Coaches have quickly found success with the transfer portal, but Colorado is a unique challenge. Outside of the 2020 pandemic season, the Buffaloes have achieved just one bowl game since 2007. Since switching to the Pac-12, Colorado has an overall record of 27–76 in conference games.

Names to know

  • Schedeur Sanders, defender: Sanders’ son became a legitimate superstar at the FCS level in just two seasons as a Jackson State signaller. Sanders completed 70.6% of his passes for 3,732 yards, 40 touchdowns and six interceptions, and added six more touchdowns on the ground. The rising junior should fit perfectly into offense coordinator Sean Lewis and immediately become one of the best passers in the Pac-12.
  • Travis Hunter, cornerback: Hunter was the #1 rookie in the country and arguably beat the hype in his first season. He made a couple of interceptions, interrupted 10 passes and even caught four touchdowns for the Jackson State team. Now he’s becoming the most famous recruit to ever walk the Colorado campus, and he has the potential to be the rare turnaround factor on both sides.
  • Taylor Upshaw, defender: A talent skill can go a long way in a year. Linear talent takes much longer. Colorado decided to bring Michigan’s super-senior Upshaw with him to help provide key leadership to the fledgling unit. Upshaw has been a key player on Michigan’s back-to-back Big Ten title teams, throwing 7.5 tackles for a loss and four sacks in the past two seasons. He should be the starting player of the first day for the Buffs.

Spring forecast

Few programs need a stronger spring schedule than Colorado. In 2022, more than half of the roster was not on campus, and more could change soon. Seven transfers from Jackson State will help set the baseline, but the holes are deep.
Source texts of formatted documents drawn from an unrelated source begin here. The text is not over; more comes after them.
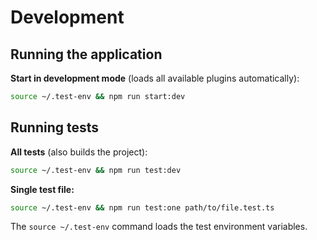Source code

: # Development

## Running the application

**Start in development mode** (loads all available plugins automatically):
```bash
source ~/.test-env && npm run start:dev
```

## Running tests

**All tests** (also builds the project):
```bash
source ~/.test-env && npm run test:dev
```

**Single test file:**
```bash
source ~/.test-env && npm run test:one path/to/file.test.ts
```

The `source ~/.test-env` command loads the test environment variables.
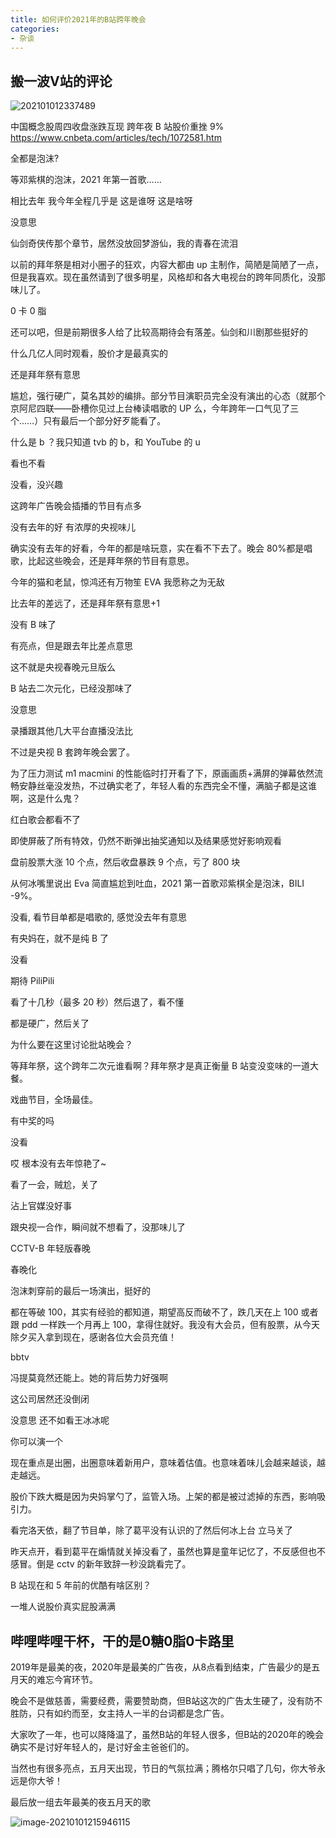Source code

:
 ```yaml
---
title: 如何评价2021年的B站跨年晚会
categories:
- 杂谈
---
```




## 搬一波V站的评论



![202101012337489](https://v2fy.com/asset/0i/jikemiji/jikemiji-md/2021-01-01-bilibili-2020-1609508473000.assets/202101012337489.png)



中国概念股周四收盘涨跌互现 跨年夜 B 站股价重挫 9% https://www.cnbeta.com/articles/tech/1072581.htm

全都是泡沫?

等邓紫棋的泡沫，2021 年第一首歌……

相比去年 我今年全程几乎是 这是谁呀 这是啥呀

没意思

仙剑奇侠传那个章节，居然没放回梦游仙，我的青春在流泪

以前的拜年祭是相对小圈子的狂欢，内容大都由 up 主制作，简陋是简陋了一点，但是我喜欢。现在虽然请到了很多明星，风格却和各大电视台的跨年同质化，没那味儿了。

0 卡 0 脂





还可以吧，但是前期很多人给了比较高期待会有落差。仙剑和川剧那些挺好的

什么几亿人同时观看，股价才是最真实的

还是拜年祭有意思

尴尬，强行硬广，莫名其妙的编排。部分节目演职员完全没有演出的心态（就那个京阿尼四联——卧槽你见过上台棒读唱歌的 UP 么，今年跨年一口气见了三个……）只有最后一个部分好歹能看了。

什么是 b ？我只知道 tvb 的 b，和 YouTube 的 u

看也不看

没看，没兴趣

这跨年广告晚会插播的节目有点多

没有去年的好 有浓厚的央视味儿

确实没有去年的好看，今年的都是啥玩意，实在看不下去了。晚会 80%都是唱歌，比起这些晚会，还是拜年祭的节目有意思。

今年的猫和老鼠，惊鸿还有万物笙 EVA 我愿称之为无敌

比去年的差远了，还是拜年祭有意思+1


没有 B 味了

有亮点，但是跟去年比差点意思

这不就是央视春晚元旦版么

B 站去二次元化，已经没那味了

没意思

录播跟其他几大平台直播没法比

不过是央视 B 套跨年晚会罢了。

为了压力测试 m1 macmini 的性能临时打开看了下，原画画质+满屏的弹幕依然流畅安静丝毫没发热，不过确实老了，年轻人看的东西完全不懂，满脑子都是这谁啊，这是什么鬼？


红白歌会都看不了

即使屏蔽了所有特效，仍然不断弹出抽奖通知以及结果感觉好影响观看

盘前股票大涨 10 个点，然后收盘暴跌 9 个点，亏了 800 块

从何冰嘴里说出 Eva 简直尴尬到吐血，2021 第一首歌邓紫棋全是泡沫，BILI -9%。

没看, 看节目单都是唱歌的, 感觉没去年有意思

有央妈在，就不是纯 B 了

没看

期待 PiliPili

看了十几秒（最多 20 秒）然后退了，看不懂

都是硬广，然后关了

为什么要在这里讨论批站晚会？

等拜年祭，这个跨年二次元谁看啊？拜年祭才是真正衡量 B 站变没变味的一道大餐。

戏曲节目，全场最佳。

有中奖的吗

没看

哎 根本没有去年惊艳了~

看了一会，贼尬，关了

沾上官媒没好事

跟央视一合作，瞬间就不想看了，没那味儿了

CCTV-B 年轻版春晚

春晚化

泡沫刺穿前的最后一场演出，挺好的

都在等破 100，其实有经验的都知道，期望高反而破不了，跌几天在上 100 或者跟 pdd 一样跌一个月再上 100，拿得住就好。我没有大会员，但有股票，从今天除夕买入拿到现在，感谢各位大会员充值！

bbtv

冯提莫竟然还能上。她的背后势力好强啊

这公司居然还没倒闭

没意思 还不如看王冰冰呢

你可以演一个

现在重点是出圈，出圈意味着新用户，意味着估值。也意味着味儿会越来越谈，越走越远。

股价下跌大概是因为央妈掌勺了，监管入场。上架的都是被过滤掉的东西，影响吸引力。

看完洛天依，翻了节目单，除了葛平没有认识的了然后何冰上台 立马关了

昨天点开，看到葛平在煽情就关掉没看了，虽然也算是童年记忆了，不反感但也不感冒。倒是 cctv 的新年致辞一秒没跳看完了。



B 站现在和 5 年前的优酷有啥区别？



一堆人说股价真实屁股满满









##  哔哩哔哩干杯，干的是0糖0脂0卡路里



2019年是最美的夜，2020年是最美的广告夜，从8点看到结束，广告最少的是五月天的难忘今宵环节。



晚会不是做慈善，需要经费，需要赞助商，但B站这次的广告太生硬了，没有防不胜防，只有如约而至，女主持人一半的台词都是念广告。



大家吹了一年，也可以降降温了，虽然B站的年轻人很多，但B站的2020年的晚会确实不是讨好年轻人的，是讨好金主爸爸们的。



当然也有很多亮点，五月天出现，节日的气氛拉满；腾格尔只唱了几句，你大爷永远是你大爷！



最后放一组去年最美的夜五月天的歌

![image-20210101215946115](https://v2fy.com/asset/0i/jikemiji/jikemiji-md/2021-01-01-bilibili-2020-1609508473000.assets/image-20210101215946115.png)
Offensively, Scheder Sanders should fit well into Lewis’s offense. Lewis coached under Dino Bubers at all three of his stops and led the lowly Kent State to the No. 2 overall offense in the MAC. Following Lewis’ departure, defenseman Collin Schley moved to UCLA. Sanders can do even more on this offense if Lewis can find the right pieces. South Florida’s two top wide receivers, Xavier Weaver and Jimmy Horn Jr., will help set the tone.

In defense, Kelly interrupted his work. The Buffaloes had the worst Power Five defense in the country, trailing over 509 yards per game. The only hitter on the roster, Josh Chandler-Semedo, is out of high school. Hunter and five-star rookie Cormany McClain should help close the gap, but in the Pac-12 there’s little chance of a passable lineup.

However, the ceiling for the Sanders team will be in the trenches. Nine of Colorado’s 26 transfers were offensive or defensive linemen, plus two others from junior college. All eyes will be on offensive line coach Bill O’Boyle, who will try to put together a tolerable unit.

Colorado bottomed 1–11 with one of the worst teams in program history in 2022. Sanders can’t afford to lose a workout as he hopes to bring the Buffalo back to prominence.